BD:  But each piece you write, then, has to be written for a specific instrument.

JF:  No!  No, because they are more or less alike.  And about the keyboards, they have had all kinds of conferences to design ideal keyboards.  Most of the new carillons now have that same keyboard, and some of the big old carillons are getting new keyboards, so they can be played by experts.  But there are not that many very fine carilloneurs.  There is a guild of carilloneurs in North America, and some of the members are really outstanding.

BD:  Are you really the only one who is writing, specifically, new music for the carillon?

JF:  No.  No, no.  There are others, but it seems that I have written more.  The quantity isn't necessarily indicative of the quality.  There are some very fine people like Roy Johnson of the University of Maryland.  He teaches piano, and he's a very fine musician, and he writes for the carillon very, very well.  His famous piece is the Summer Fanfares .  I don't know if you've heard that.  It's a fantastic piece.  I first heard it in 1956 when it was brand new then.  It kind of bowled everybody over, but me in particular.  [Chuckles]  I would say I'm very impressed by it, and that's his masterpiece.  He's written a lot of other pieces since then, but none of them as extraordinary as that one.

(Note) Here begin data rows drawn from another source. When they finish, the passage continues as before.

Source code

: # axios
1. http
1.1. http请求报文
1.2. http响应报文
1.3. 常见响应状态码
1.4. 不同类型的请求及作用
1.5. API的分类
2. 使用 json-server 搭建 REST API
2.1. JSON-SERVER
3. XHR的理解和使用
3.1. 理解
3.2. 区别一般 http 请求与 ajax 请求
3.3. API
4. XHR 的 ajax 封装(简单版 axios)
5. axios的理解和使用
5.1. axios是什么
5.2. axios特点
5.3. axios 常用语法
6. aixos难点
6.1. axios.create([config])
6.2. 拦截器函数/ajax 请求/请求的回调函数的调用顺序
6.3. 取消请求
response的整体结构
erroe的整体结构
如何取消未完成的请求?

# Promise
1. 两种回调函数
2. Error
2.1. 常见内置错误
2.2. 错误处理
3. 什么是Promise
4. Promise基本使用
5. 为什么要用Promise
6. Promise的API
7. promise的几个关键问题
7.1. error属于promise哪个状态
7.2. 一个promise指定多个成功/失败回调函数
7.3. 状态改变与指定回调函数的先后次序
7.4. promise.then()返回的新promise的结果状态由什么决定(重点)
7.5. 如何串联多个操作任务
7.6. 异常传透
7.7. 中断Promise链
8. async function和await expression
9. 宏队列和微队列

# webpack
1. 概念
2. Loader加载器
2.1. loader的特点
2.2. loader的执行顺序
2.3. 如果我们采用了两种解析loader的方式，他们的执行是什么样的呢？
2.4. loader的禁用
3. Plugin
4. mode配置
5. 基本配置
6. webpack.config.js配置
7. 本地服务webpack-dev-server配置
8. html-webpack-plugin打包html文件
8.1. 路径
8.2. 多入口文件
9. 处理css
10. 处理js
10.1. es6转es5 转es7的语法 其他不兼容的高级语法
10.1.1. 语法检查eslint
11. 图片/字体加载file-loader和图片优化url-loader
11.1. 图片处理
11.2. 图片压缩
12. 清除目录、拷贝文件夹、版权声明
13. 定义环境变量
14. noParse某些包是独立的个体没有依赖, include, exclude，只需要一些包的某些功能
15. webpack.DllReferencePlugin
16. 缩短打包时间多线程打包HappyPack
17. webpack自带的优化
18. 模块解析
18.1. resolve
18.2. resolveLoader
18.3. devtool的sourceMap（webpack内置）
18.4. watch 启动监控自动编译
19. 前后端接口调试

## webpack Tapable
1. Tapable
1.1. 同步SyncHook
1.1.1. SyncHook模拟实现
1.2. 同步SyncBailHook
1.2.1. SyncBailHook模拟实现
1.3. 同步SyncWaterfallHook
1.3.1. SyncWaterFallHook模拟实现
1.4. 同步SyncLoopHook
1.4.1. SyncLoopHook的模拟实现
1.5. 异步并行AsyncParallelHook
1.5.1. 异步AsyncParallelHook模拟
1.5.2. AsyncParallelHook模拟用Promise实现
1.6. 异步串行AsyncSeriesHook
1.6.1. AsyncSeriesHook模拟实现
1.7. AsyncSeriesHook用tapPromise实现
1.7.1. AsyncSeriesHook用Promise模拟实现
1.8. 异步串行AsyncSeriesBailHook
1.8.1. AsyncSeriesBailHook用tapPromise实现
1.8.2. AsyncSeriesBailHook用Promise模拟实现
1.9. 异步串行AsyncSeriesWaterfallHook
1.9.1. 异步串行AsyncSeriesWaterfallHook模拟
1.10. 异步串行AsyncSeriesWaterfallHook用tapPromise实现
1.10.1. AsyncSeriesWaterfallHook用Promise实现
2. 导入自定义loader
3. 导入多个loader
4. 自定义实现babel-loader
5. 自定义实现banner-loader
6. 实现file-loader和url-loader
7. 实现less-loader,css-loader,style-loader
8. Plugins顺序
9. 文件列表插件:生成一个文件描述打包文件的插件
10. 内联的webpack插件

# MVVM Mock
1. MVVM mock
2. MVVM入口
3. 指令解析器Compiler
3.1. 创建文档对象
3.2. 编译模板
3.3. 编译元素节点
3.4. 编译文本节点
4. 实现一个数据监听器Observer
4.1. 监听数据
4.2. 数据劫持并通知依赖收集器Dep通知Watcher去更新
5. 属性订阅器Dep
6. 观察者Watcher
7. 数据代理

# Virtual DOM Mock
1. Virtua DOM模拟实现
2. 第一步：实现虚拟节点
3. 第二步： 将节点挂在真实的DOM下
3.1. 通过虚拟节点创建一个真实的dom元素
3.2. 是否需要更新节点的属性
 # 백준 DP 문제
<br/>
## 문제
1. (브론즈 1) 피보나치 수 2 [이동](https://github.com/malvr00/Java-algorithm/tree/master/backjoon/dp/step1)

BD:  I assume that it is more difficult to organize a carillon concert than it would be to organize a string quartet concert.

bok JF:  Well, I don't know.  Why it would be?  In Luray they have one every three or four days, and in Lake Wales they have one every day.  Some of them are recorded, and they play the recordings of previous recitals.  They have such an ideal system of reproduction that you can't even tell if it's a live performance or a recorded one.  Only if you're an expert can you tell the difference.  Myhre plays on Saturday and Sunday, and Tuesday and Thursday, and so, on.  But every day they have recitals, and every hour on the hour they have about a five minute sample of what it sounds like.  That's the way they do it there, but of course, they have a lot of money to back it up.  Edward Bok, who built the tower in 1929, had President Coolidge to come down to dedicate it.  Fifty years later, in '79, we had a celebration.  It was so cold that we were all huddled under blankets, sittin' out there to listen to it.

BD:  Is it satisfying to you to write for the carillon?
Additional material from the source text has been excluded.